US-Drama „Killerman“ im Kino: Bang boom bang

Regisseur Malik Bader setzt in seinem Film über die New Yorker Unterwelt auf viel Grausamkeit. Das Geballer lässt kalt – denn es fehlt eine wichtige Zutat.

Ein Mann mit Waffe,es ist Liam Hemsworth

Schießt viel rum: Liam Hemsworth in „Killerman“ Foto: Wild Bunch Germany

In der New Yorker Unterwelt wird erst geschossen, dann gefragt. Erst gebrüllt, dann leise gesprochen. Und erst gevögelt, dann nachgeguckt, wer eigentlich vor einem liegt: Es ist eine toxische Machowelt, in der sich Geldwäscher Moe (Liam Hemsworth) und sein bester Freund Skunk (Emory Cohen) bewegen. Als die beiden Schmalspurganoven entscheiden, zwei Millionen Dollar von Skunks raubeinigem Onkel, dem Unterweltboss Perico (Zlatko Burić) für einen privaten Drogendeal abzuzwacken, kann man an fünf (Abzugs-)Fingern abzählen, dass etwas schiefläuft.

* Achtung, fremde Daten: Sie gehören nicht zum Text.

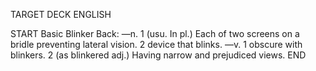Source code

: TARGET DECK
ENGLISH

START
Basic
Blinker
Back: —n. 1 (usu. In pl.) Each of two screens on a bridle preventing lateral vision. 2 device that blinks. —v. 1 obscure with blinkers. 2 (as blinkered adj.) Having narrow and prejudiced views.
END
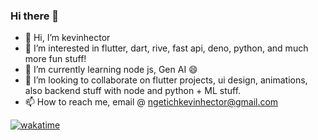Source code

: ### Hi there 👋
- 👋 Hi, I’m kevinhector
- 👀 I’m interested in flutter, dart, rive, fast api, deno, python, and much more fun stuff! 
- 🌱 I’m currently learning node js, Gen AI 😄
- 💞️ I’m looking to collaborate on flutter projects, ui design, animations, also backend stuff with node and python + ML stuff.
- 📫 How to reach me, email @ ngetichkevinhector@gmail.com

[![wakatime](https://wakatime.com/badge/user/b38a6b86-3bb2-4449-825c-d2db67afb371.svg)](https://wakatime.com/@b38a6b86-3bb2-4449-825c-d2db67afb371) 

<!--
**kevinhectorngetich/kevinhectorngetich** is a ✨ _special_ ✨ repository because its `README.md` (this file) appears on your GitHub profile. 



- 🔭 I’m currently working on ...
- 🌱 I’m currently learning ...
- 👯 I’m looking to collaborate on ...
- 🤔 I’m looking for help with ...
- 💬 Ask me about ...
- 📫 How to reach me: ...
- 😄 Pronouns: ...
- ⚡ Fun fact: ... 
-->
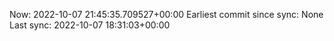 Now: 2022-10-07 21:45:35.709527+00:00 Earliest commit since sync: None Last sync: 2022-10-07 18:31:03+00:00
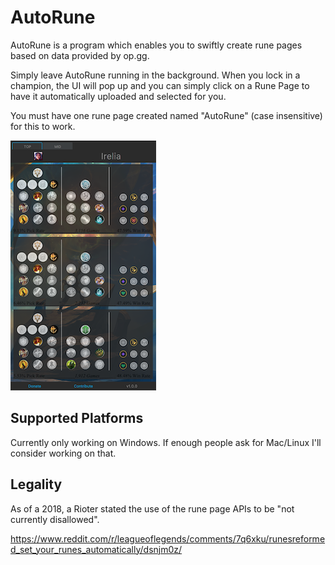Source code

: # AutoRune

AutoRune is a program which enables you to swiftly create rune pages based on data provided by op.gg.

Simply leave AutoRune running in the background. When you lock in a champion, the UI will pop up and you can simply click on a Rune Page to have it automatically uploaded and selected for you.

You must have one rune page created named "AutoRune" (case insensitive) for this to work.

![Championify](src/main/resources/screenshots/screenshot.png)

## Supported Platforms

Currently only working on Windows. If enough people ask for Mac/Linux I'll consider working on that.

## Legality

As of a 2018, a Rioter stated the use of the rune page APIs to be "not currently disallowed".

https://www.reddit.com/r/leagueoflegends/comments/7q6xku/runesreformed_set_your_runes_automatically/dsnjm0z/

Der Deal erweist sich als Falle, Moe und Skunk werden von korrupten Polizisten verfolgt, bauen einen Autounfall, und Moe erwacht im Krankenhaus – ohne Gedächtnis. „Ich bin ein verfickter Drogendealer?!“, entfährt es ihm entgeistert, als sein Kumpel ihm zwecks Erinnerungsauffrischung Koks vor die Nase hält.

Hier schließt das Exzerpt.